The inherent rights of all States to individual or collective self-defense;

2. Settlement of individual disputes by peaceful means in such a manner that international peace and security, and justice, are not endangered;

3. The rights and obligations of States under applicable international law, including international humanitarian law and international human rights law;

4. The responsibility of all States, in accordance with their respective international obligations, to effectively regulate and control international transfer of conventional arms as well as the primary responsibility of all States to in establishing and implementing their respective national export control systems; and

5. The necessity to implement this Treaty consistently and effectively and in a universal, objective and non-discriminatory manner.

Article 1
Goals and Objectives

Cognizant of the need to prevent and combat the diversion of conventional arms into the illicit market or to unauthorized end users through the improvement of regulation on the international trade in conventional arms,

The goals and objectives of this Treaty are:

– For States Parties to establish the highest possible common standards for regulating or improving regulation of the international trade in conventional arms;

– To prevent, combat and eradicate the illicit trade in conventional arms and their diversion to illegal and unauthorized end use;

In order to:

– Contribute to international and regional peace, security and stability;

– Avoid that the international trade in conventional arms contributes to human suffering;

– Promote cooperation, transparency and responsibility of States Parties in the trade in conventional arms, thus building confidence among States Parties,

Article 2

– A. Covered Items

– 1. This Treaty shall apply to all conventional arms within the following categories:

– a.
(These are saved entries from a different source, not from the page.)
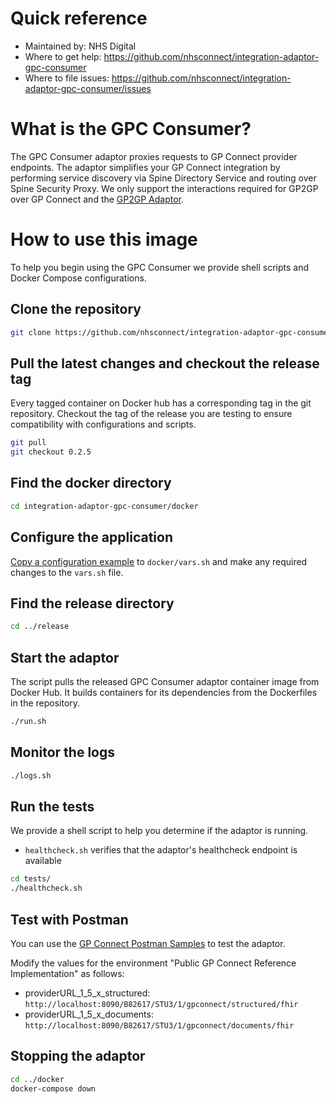 # Quick reference
- Maintained by: NHS Digital
- Where to get help: https://github.com/nhsconnect/integration-adaptor-gpc-consumer
- Where to file issues: https://github.com/nhsconnect/integration-adaptor-gpc-consumer/issues

# What is the GPC Consumer?
The GPC Consumer adaptor proxies requests to GP Connect provider endpoints. The adaptor simplifies your GP Connect integration by performing service discovery via Spine Directory Service and routing over Spine Security Proxy. We only support the interactions required for GP2GP over GP Connect and the [GP2GP Adaptor](https://github.com/nhsconnect/integration-adaptor-gp2gp).

# How to use this image

To help you begin using the GPC Consumer we provide shell scripts and Docker Compose configurations.

## Clone the repository

```bash
git clone https://github.com/nhsconnect/integration-adaptor-gpc-consumer.git
```

## Pull the latest changes and checkout the release tag

Every tagged container on Docker hub has a corresponding tag in the git repository. Checkout the tag of the release
you are testing to ensure compatibility with configurations and scripts.

```bash
git pull
git checkout 0.2.5
```

## Find the docker directory

```bash
cd integration-adaptor-gpc-consumer/docker
```

## Configure the application

[Copy a configuration example](https://github.com/nhsconnect/integration-adaptor-gpc-consumer/blob/0.0.5/README.md#copy-a-configuration-example)
 to `docker/vars.sh` and make any required changes to the `vars.sh` file.

## Find the release directory

```bash
cd ../release
```

## Start the adaptor

The script pulls the released GPC Consumer adaptor container image from Docker Hub. It builds containers for its dependencies
from the Dockerfiles in the repository.

```bash
./run.sh
```

## Monitor the logs

```bash
./logs.sh
```

## Run the tests

We provide a shell script to help you determine if the adaptor is running.

* `healthcheck.sh` verifies that the adaptor's healthcheck endpoint is available

```bash
cd tests/
./healthcheck.sh
```

## Test with Postman

You can use the [GP Connect Postman Samples](https://orange.testlab.nhs.uk/index.html#postman-samples) to test the adaptor.

Modify the values for the environment "Public GP Connect Reference Implementation" as follows:

* providerURL_1_5_x_structured: `http://localhost:8090/B82617/STU3/1/gpconnect/structured/fhir`
* providerURL_1_5_x_documents: `http://localhost:8090/B82617/STU3/1/gpconnect/documents/fhir`

## Stopping the adaptor
```bash
cd ../docker
docker-compose down
```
Battle Tanks

– b. Armored combat vehicles

– c. Large-caliber Artillery systems

– d. Combat aircraft

– e. Attack helicopters

– f. Warships

– g. Missiles and missile launchers

– h. Small Arms and Light Weapons

– 2. Each State Party Shall establish and Maintain a national control system to regulate the export of munitions to the extent necessary to ensure that national controls on the export of the conventional arms covered by Paragraph a1 (a)-(h) are not circumvented by the export of munitions for those conventional arms.

– 3. Each State Party shall establish and maintain a national control system to regulate the export of parts and components to the extent necessary to ensure that national controls on the export of the conventional arms covered by Paragraph A1 are not circumvented by the export of parts and components of those items.

– 4. Each State Party shall establish or update, as appropriate, and maintain a national control list that shall include the items that fall within Paragraph 1 above, as defined on a national basis, based on relevant UN instruments at a minimum. Each State Party shall publish its control list to the extent permitted by national law.

– B. Covered Activities

– 1. This Treaty shall apply to those activities of the international trade in conventional arms covered in paragraph a1 above, and set out in Articles 6-10, hereafter referred to as “transfer.”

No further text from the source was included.